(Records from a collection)
####################

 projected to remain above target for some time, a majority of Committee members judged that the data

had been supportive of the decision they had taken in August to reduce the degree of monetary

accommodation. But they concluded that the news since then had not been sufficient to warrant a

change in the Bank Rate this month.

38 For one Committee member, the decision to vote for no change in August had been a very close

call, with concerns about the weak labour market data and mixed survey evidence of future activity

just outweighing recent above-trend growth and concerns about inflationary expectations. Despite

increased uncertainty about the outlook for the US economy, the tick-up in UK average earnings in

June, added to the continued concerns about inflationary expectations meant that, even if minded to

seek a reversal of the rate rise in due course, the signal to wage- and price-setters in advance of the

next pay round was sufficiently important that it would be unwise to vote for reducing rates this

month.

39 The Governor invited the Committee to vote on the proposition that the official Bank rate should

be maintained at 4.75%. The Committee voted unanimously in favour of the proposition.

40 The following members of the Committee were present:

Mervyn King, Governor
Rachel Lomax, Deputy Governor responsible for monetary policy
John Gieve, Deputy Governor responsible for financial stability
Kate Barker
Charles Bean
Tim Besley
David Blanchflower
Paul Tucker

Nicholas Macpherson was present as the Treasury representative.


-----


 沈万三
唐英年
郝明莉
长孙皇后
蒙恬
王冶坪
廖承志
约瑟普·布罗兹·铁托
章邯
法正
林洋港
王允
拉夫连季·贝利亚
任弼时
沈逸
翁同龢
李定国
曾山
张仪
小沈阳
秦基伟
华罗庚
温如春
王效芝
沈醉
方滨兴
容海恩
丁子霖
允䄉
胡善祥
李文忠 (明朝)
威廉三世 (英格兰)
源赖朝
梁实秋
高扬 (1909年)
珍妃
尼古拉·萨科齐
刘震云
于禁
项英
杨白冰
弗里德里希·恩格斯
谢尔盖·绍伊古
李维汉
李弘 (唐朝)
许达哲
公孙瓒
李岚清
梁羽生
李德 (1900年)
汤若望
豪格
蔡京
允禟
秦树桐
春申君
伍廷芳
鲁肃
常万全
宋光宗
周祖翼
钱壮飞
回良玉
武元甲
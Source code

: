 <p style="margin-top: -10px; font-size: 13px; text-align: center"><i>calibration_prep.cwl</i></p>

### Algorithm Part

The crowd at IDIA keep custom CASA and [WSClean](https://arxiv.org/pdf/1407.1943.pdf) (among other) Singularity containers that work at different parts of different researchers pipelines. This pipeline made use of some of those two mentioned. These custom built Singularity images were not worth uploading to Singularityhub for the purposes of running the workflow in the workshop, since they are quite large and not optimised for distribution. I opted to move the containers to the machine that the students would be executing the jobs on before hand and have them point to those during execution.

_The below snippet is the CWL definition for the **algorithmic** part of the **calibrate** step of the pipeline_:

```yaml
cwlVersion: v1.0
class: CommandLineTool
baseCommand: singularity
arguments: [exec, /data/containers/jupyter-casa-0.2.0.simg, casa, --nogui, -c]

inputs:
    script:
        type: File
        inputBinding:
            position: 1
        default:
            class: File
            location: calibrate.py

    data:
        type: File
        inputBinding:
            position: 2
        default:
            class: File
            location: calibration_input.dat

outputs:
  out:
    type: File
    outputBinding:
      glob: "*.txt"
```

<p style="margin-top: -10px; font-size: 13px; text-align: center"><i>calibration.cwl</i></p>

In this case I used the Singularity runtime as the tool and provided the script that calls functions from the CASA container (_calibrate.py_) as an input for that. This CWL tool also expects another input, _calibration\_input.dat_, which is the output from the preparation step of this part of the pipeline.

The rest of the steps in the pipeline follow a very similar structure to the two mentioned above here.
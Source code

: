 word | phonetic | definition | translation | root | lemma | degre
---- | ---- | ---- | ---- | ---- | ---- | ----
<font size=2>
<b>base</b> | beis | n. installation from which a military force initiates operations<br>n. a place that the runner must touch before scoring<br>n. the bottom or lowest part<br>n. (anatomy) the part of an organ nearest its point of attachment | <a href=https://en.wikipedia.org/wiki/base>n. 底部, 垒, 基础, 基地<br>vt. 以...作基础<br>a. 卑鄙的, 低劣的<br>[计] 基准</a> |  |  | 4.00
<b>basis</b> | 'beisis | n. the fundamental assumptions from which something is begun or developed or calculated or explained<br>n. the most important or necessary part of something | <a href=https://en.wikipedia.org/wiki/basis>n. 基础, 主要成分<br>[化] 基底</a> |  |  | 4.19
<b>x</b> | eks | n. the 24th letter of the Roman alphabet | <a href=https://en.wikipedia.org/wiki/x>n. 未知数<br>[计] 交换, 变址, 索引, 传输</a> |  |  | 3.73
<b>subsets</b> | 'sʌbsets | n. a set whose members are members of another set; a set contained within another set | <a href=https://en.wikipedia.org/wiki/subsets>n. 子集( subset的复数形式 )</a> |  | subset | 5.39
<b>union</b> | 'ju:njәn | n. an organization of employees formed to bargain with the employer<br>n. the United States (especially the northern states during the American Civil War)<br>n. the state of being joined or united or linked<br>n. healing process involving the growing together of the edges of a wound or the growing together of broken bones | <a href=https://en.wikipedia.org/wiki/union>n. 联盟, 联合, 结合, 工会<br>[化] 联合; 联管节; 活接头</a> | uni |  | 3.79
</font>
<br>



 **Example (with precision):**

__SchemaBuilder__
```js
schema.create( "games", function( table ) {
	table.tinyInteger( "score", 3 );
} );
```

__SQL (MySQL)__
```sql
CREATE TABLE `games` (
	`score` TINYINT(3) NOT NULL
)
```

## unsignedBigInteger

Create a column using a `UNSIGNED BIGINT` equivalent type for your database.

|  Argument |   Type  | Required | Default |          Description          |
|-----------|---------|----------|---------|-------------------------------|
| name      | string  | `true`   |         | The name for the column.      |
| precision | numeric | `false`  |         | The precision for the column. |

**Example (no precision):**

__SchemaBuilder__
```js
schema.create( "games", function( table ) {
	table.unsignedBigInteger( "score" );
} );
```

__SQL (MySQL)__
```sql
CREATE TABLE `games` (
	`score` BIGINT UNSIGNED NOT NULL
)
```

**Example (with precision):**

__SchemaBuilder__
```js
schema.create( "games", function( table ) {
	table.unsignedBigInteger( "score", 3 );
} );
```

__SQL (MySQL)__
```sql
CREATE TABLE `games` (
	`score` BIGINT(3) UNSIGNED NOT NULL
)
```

####################

• Task description: Your reply must contain exactly the lines from the first line of the data through the line holding "just outweighing recent", and nothing more.

• Answer section:
 projected to remain above target for some time, a majority of Committee members judged that the data

had been supportive of the decision they had taken in August to reduce the degree of monetary

accommodation. But they concluded that the news since then had not been sufficient to warrant a

change in the Bank Rate this month.

38 For one Committee member, the decision to vote for no change in August had been a very close

call, with concerns about the weak labour market data and mixed survey evidence of future activity

just outweighing recent above-trend growth and concerns about inflationary expectations. Despite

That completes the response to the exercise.